Dollar store project denied on Ky. 33
Published 4:44 pm Friday, February 5, 2021
Two nearly identical Future Land Use Map amendments and subsequent zone change requests for parcels on the west and north sides of Danville had very different outcomes following the Planning and Zoning Commission public hearings.
After a two-and-a half hour hearing where attorneys, developers and concerned residents stated their cases for and against zoning regulation changes for a Dollar General Store to be constructed on a portion of a five-acre tract on Ky. 33 on the south side of the roundabout, the commission voted to deny both the FLUM amendment and zone change.
However, the request for nearly the same amendment and zone change for 19 acres on Perryville Road, but without a proposed project in mind, were approved by the commission within 15 minutes and without any debate.
A request for the Perryville Road FLUM amendment from Low Density Residential to Mixed Use Residential, and the zone change from Agriculture and Single Family Residential to General Business was for property owned by Danville Mayor Mike Perros located at 2356 Perryville Road.
Perros stated that the tract was too wet for farming, “unless it’s frog farming.” There are several businesses already in the area but he personally had no plans for developing it. “It’s a blank slate right now. Someone with a vision,” would need to develop the property, he added.
Both of his requests were approved unanimously.
On the other hand, Kentucky Lodging and Development Co. Inc., and the Peggy Y. Caldwell Irrevocable Trust requested the same FLUM amendment and zone change from Agriculture to General Business, both were unanimously denied by the P&Z commission with considerable debate.
P&Z Director Steve Hunter told the commission he thought the FLUM was more of “an existing” land use map and not really a “future” land use map. He described it as being “consistent of what is actual and is not what we want. … This map is a disaster.”
He said the developer submitted revised conditions including a two-year moratorium on developing the remaining three acres after the Dollar General Store was constructed and agreed to not build a street directly connected to Streamland subdivision.
During more than a 40-minute presentation, Justin Manning, attorney for the developers, laid out several reasons why a dollar store at that location would benefit residents and the county. He stated that the Dollar General’s assessment of the area showed there was “a strong need for the Dollar General Store,” because of residential growth along Ky. 33.

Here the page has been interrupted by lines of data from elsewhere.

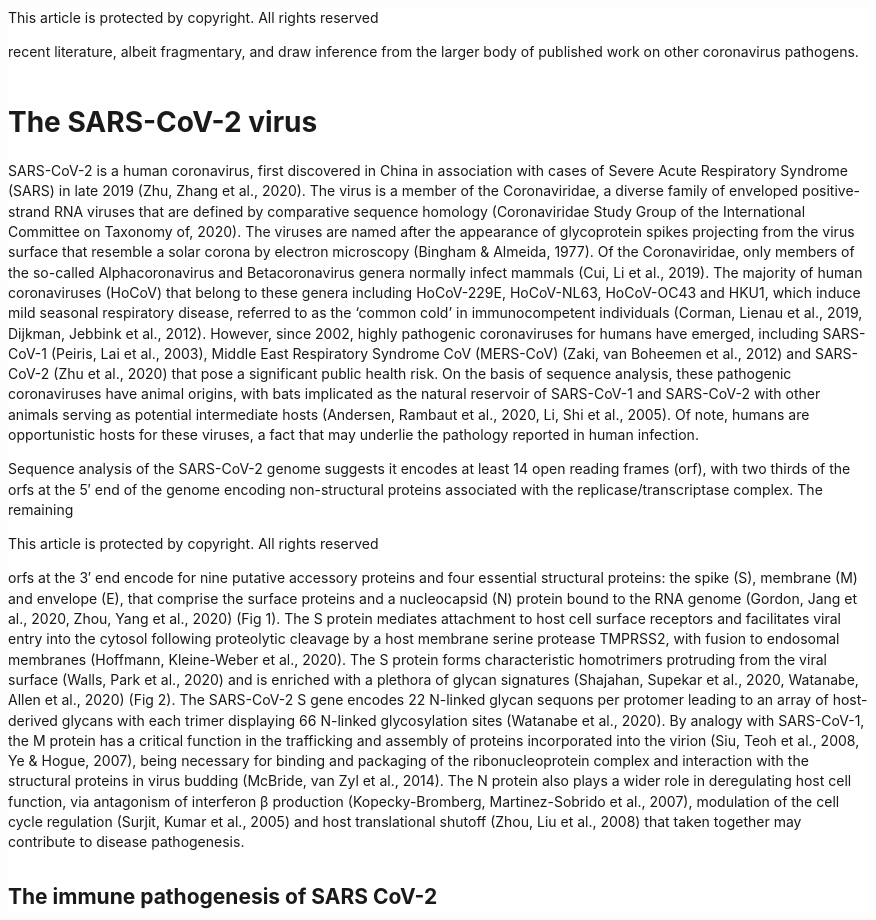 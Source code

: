This article is protected by copyright. All rights reserved

recent literature, albeit fragmentary, and draw inference from the larger body of published work on other coronavirus pathogens.

# The SARS-CoV-2 virus

SARS-CoV-2 is a human coronavirus, first discovered in China in association with cases of Severe Acute Respiratory Syndrome (SARS) in late 2019 (Zhu, Zhang et al., 2020). The virus is a member of the Coronaviridae, a diverse family of enveloped positive-strand RNA viruses that are defined by comparative sequence homology (Coronaviridae Study Group of the International Committee on Taxonomy of, 2020). The viruses are named after the appearance of glycoprotein spikes projecting from the virus surface that resemble a solar corona by electron microscopy (Bingham & Almeida, 1977). Of the Coronaviridae, only members of the so-called Alphacoronavirus and Betacoronavirus genera normally infect mammals (Cui, Li et al., 2019). The majority of human coronaviruses (HoCoV) that belong to these genera including HoCoV-229E, HoCoV-NL63, HoCoV-OC43 and HKU1, which induce mild seasonal respiratory disease, referred to as the ‘common cold’ in immunocompetent individuals (Corman, Lienau et al., 2019, Dijkman, Jebbink et al., 2012). However, since 2002, highly pathogenic coronaviruses for humans have emerged, including SARS-CoV-1 (Peiris, Lai et al., 2003), Middle East Respiratory Syndrome CoV (MERS-CoV) (Zaki, van Boheemen et al., 2012) and SARS-CoV-2 (Zhu et al., 2020) that pose a significant public health risk. On the basis of sequence analysis, these pathogenic coronaviruses have animal origins, with bats implicated as the natural reservoir of SARS-CoV-1 and SARS-CoV-2 with other animals serving as potential intermediate hosts (Andersen, Rambaut et al., 2020, Li, Shi et al., 2005). Of note, humans are opportunistic hosts for these viruses, a fact that may underlie the pathology reported in human infection.

Sequence analysis of the SARS-CoV-2 genome suggests it encodes at least 14 open reading frames (orf), with two thirds of the orfs at the 5′ end of the genome encoding non-structural proteins associated with the replicase/transcriptase complex. The remaining

This article is protected by copyright. All rights reserved

orfs at the 3′ end encode for nine putative accessory proteins and four essential structural proteins: the spike (S), membrane (M) and envelope (E), that comprise the surface proteins and a nucleocapsid (N) protein bound to the RNA genome (Gordon, Jang et al., 2020, Zhou, Yang et al., 2020) (Fig 1). The S protein mediates attachment to host cell surface receptors and facilitates viral entry into the cytosol following proteolytic cleavage by a host membrane serine protease TMPRSS2, with fusion to endosomal membranes (Hoffmann, Kleine-Weber et al., 2020). The S protein forms characteristic homotrimers protruding from the viral surface (Walls, Park et al., 2020) and is enriched with a plethora of glycan signatures (Shajahan, Supekar et al., 2020, Watanabe, Allen et al., 2020) (Fig 2). The SARS-CoV-2 S gene encodes 22 N-linked glycan sequons per protomer leading to an array of host-derived glycans with each trimer displaying 66 N-linked glycosylation sites (Watanabe et al., 2020). By analogy with SARS-CoV-1, the M protein has a critical function in the trafficking and assembly of proteins incorporated into the virion (Siu, Teoh et al., 2008, Ye & Hogue, 2007), being necessary for binding and packaging of the ribonucleoprotein complex and interaction with the structural proteins in virus budding (McBride, van Zyl et al., 2014). The N protein also plays a wider role in deregulating host cell function, via antagonism of interferon β production (Kopecky-Bromberg, Martinez-Sobrido et al., 2007), modulation of the cell cycle regulation (Surjit, Kumar et al., 2005) and host translational shutoff (Zhou, Liu et al., 2008) that taken together may contribute to disease pathogenesis.

## The immune pathogenesis of SARS CoV-2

He also pointed out that Danville would receive property tax revenue and a small number of jobs would be created. In addition, Manning said “growth should radiate equally” throughout Danville, including the north end. He added that businesses were already established there, referring to WHIR Hometown Radio station and Danville Christian Academy right across the highway.
Kendal Wise, with Vantage Engineering who would be working on the project and as a nearby resident in favor of it, told the group that the area was undeveloped, but the infrastructure and roads were already in place to support growth. The five-acre tract is just a part of the entire farm that will eventually be sold, Wise said.
“You better be saving up some money if you want to prevent growth from happening out there, because it’s all going to become for sale soon.”
Several residents spoke against the proposed development, sometimes passionately, citing safety concerns with vehicles coming to and leaving the store parking lot, and traffic entering and exiting at the school.
They also pointed out that the proposed project was “clearly in violation of the FLUM” which shouldn’t be amended.
Other arguments included: there wasn’t a need for a 14th Dollar General Store in Boyle County; the undeveloped farmland “is what makes us special,” “spot zoning” was not good for the town, and
Dollar General stores usually have their front facades piled up with merchandise and litter is abundant.
In the end, the commission voted to deny both the FLUM amendment change and zoning change requests, which was met with applause from the residents who spoke against the project.
But the debate isn’t over.
P&Z’s decision to deny the developers’ requests is only a recommendation, Hunter said after the meeting. The project will now go before the Danville City Commission to take final action.
In other business, P&Z approved rezoning 30.76 acres at 1695 Lancaster Road from Agriculture and Highway Business to Light Industrial for LMD Holdings LLC. The property is part of a larger distillery project by Francesco Viola, owner of the Luca Mariano bourbon brand.
He said he plans on building up to four rickhouses initially on the property and eventually have 10. Later, he will add a distillery, bottling facility, visitor’s center at the historic William Crowe house, which he’s renovating, and the farm land will support his endeavor.